When paranoia becomes prescience
Government is now so huge, powerful and callous that citizens risk becoming proverbial serfs without the freedoms guaranteed by the Founding Fathers.
Is that perennial fear an exaggeration? Survey the current news.
We have just learned that the Internal Revenue Service before the 2012 election predicated its tax-exempt policies on politics. It inordinately denied tax exemption to groups considered either conservative or possibly antagonistic to the president’s agenda.
If the supposedly nonpartisan IRS is perceived as scoring our taxes based on our politics, then the entire system of trust in self-reporting is rendered null and void. Worse still, the bureaucratic overseer at the center of the controversy, Sarah Hall Ingram, now runs the IRS division charged with enforcing compliance with the new Obamacare requirements.

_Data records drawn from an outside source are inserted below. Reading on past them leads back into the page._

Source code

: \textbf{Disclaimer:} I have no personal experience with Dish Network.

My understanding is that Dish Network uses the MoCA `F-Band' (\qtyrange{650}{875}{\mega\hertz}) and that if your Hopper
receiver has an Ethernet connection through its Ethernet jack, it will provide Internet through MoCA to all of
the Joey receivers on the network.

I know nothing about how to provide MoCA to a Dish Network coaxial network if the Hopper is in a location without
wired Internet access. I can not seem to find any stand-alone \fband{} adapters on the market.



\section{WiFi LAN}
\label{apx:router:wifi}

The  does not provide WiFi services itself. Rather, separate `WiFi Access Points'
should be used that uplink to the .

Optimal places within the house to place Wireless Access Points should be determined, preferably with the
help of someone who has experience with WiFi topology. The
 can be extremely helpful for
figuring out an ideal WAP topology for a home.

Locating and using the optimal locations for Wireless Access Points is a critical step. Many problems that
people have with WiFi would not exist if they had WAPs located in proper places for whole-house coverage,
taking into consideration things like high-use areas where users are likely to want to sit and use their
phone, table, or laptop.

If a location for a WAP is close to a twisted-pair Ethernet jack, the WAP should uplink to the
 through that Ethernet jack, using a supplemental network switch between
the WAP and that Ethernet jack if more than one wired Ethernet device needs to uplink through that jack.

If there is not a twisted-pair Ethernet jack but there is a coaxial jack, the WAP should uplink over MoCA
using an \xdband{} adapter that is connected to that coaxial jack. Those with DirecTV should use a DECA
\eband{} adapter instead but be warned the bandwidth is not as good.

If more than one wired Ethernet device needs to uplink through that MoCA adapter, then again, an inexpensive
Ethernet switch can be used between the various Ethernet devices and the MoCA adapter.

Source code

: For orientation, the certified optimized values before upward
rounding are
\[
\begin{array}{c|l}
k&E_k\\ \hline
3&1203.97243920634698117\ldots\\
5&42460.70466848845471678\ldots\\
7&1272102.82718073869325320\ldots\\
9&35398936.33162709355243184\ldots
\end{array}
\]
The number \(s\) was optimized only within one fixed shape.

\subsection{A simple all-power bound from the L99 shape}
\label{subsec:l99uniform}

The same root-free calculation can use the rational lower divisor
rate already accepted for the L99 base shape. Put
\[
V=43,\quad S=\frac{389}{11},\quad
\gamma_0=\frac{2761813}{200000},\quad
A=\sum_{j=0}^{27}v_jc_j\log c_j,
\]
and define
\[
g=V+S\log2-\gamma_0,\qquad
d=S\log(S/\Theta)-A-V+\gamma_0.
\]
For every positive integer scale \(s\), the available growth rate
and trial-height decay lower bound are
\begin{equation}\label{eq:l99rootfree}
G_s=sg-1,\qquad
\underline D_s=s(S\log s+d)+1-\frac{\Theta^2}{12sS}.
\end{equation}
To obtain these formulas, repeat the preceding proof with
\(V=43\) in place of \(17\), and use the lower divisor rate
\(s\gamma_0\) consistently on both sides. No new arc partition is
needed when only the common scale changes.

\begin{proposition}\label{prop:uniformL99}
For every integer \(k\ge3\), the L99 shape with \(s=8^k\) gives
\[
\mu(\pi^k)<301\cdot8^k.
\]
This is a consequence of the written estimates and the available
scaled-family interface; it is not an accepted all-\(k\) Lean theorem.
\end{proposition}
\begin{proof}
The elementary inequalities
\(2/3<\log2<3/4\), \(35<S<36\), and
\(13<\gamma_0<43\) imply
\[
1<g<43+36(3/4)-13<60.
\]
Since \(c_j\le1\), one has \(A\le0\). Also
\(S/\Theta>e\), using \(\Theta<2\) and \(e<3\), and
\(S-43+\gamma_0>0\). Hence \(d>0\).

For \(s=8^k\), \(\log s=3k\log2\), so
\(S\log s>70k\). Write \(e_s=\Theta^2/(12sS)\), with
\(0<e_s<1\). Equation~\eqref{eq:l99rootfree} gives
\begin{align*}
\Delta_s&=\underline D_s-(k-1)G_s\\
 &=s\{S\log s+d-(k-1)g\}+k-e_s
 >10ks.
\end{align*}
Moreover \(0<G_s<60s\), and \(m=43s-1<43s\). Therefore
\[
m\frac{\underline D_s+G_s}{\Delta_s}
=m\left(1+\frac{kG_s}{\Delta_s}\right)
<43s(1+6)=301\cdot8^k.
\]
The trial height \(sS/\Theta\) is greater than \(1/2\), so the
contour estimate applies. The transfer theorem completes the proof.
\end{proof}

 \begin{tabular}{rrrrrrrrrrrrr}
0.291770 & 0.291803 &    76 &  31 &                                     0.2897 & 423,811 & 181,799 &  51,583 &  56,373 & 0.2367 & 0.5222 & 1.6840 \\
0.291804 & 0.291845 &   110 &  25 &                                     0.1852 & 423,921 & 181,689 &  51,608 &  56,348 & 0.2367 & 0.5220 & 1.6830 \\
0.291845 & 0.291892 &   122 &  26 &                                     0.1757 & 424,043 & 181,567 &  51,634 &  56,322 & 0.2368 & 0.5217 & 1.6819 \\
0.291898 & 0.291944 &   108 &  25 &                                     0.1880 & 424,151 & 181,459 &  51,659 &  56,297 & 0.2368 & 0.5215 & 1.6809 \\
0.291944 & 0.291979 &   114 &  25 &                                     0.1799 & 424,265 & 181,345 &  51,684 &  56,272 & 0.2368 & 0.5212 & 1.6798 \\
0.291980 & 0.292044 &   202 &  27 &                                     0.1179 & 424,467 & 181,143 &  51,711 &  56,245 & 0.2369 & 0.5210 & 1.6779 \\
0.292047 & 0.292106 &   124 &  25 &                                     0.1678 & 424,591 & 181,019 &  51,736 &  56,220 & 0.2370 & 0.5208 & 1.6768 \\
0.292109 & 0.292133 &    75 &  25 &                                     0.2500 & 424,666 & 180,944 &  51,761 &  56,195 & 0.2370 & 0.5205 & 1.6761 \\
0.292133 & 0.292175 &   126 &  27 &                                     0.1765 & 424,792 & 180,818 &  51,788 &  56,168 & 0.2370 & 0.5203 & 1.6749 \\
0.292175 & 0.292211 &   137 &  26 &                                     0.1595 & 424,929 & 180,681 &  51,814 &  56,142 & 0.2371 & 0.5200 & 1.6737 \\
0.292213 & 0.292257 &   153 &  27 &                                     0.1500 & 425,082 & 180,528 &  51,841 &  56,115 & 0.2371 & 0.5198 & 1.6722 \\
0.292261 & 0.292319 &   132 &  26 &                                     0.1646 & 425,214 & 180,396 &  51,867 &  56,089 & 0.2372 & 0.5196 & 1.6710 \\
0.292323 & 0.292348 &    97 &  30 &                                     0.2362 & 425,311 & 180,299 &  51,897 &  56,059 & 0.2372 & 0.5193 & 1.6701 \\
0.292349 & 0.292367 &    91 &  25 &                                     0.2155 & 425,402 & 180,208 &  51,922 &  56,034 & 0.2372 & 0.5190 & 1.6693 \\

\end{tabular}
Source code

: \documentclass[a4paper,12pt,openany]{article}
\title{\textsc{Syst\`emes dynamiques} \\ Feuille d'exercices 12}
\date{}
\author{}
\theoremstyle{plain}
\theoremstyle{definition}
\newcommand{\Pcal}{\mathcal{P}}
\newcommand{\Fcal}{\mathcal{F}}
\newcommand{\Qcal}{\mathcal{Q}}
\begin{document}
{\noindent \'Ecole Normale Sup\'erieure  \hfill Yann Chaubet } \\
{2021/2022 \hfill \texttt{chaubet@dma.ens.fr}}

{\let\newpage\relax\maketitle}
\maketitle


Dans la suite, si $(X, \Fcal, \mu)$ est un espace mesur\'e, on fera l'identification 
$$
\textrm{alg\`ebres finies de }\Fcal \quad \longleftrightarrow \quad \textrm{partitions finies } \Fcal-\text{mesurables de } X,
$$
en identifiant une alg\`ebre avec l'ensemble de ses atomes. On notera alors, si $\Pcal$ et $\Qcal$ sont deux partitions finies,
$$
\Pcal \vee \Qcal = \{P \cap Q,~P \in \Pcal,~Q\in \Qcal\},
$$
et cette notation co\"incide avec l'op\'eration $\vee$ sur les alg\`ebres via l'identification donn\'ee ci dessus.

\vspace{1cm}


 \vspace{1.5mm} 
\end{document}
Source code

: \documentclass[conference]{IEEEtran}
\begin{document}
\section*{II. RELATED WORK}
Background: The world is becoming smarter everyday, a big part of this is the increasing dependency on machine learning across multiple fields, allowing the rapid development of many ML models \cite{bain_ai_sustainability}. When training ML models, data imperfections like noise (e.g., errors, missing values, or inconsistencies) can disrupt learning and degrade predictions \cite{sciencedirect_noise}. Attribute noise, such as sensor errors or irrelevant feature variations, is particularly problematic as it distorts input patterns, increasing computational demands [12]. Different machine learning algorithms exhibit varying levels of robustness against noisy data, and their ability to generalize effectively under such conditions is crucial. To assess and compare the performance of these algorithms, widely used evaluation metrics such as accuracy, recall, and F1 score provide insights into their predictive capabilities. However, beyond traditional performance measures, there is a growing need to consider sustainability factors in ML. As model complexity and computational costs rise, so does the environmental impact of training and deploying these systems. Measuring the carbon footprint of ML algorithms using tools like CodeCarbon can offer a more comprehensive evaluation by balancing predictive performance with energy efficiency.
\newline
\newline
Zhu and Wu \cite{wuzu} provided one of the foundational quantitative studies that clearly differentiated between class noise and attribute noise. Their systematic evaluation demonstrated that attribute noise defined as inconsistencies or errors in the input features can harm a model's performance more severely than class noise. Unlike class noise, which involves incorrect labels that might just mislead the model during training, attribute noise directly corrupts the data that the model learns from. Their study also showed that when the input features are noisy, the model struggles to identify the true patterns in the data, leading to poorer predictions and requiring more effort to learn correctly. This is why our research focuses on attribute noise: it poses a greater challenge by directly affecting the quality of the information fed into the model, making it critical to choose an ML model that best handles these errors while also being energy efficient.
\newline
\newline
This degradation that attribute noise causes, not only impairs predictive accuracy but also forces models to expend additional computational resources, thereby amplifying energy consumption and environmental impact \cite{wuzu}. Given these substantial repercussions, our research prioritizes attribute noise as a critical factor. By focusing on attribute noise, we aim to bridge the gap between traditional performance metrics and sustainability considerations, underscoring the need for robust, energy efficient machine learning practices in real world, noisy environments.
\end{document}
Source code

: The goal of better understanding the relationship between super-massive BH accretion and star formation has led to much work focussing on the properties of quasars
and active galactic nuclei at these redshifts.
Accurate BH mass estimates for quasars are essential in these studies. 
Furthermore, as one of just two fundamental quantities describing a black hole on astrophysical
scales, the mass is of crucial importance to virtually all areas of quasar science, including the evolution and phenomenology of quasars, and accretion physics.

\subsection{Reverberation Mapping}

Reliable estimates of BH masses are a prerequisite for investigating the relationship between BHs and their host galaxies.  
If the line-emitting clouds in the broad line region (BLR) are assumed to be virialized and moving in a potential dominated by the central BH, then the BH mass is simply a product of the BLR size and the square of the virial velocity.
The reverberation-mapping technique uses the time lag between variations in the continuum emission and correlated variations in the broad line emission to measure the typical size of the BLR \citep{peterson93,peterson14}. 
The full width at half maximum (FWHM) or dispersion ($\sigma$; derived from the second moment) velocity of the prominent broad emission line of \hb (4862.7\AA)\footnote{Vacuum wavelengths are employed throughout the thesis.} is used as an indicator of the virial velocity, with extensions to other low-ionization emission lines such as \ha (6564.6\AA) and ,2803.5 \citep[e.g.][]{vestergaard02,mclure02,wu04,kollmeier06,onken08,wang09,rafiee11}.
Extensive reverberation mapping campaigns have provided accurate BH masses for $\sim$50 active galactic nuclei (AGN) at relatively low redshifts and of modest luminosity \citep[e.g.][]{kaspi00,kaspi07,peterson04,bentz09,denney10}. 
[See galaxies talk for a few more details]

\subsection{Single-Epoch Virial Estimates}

Some reporters at The Associated Press recently had their private and work phone records monitored by the government, supposedly because of fear about national security leaks. The Justice Department gave the AP no chance, as usually happens, first to question its own journalists. The AP ran a story in May 2012 about the success of a Yemeni double agent before the administration itself could brag about it.
In fact, the Obama White House itself has been accused of leaking classified information deemed favorable to the administration — top-secret details concerning the Stuxnet computer virus used against Iran, the specifics of the raid on Osama bin Laden’s compound, and the decision-making behind the drone program — often to favored journalists.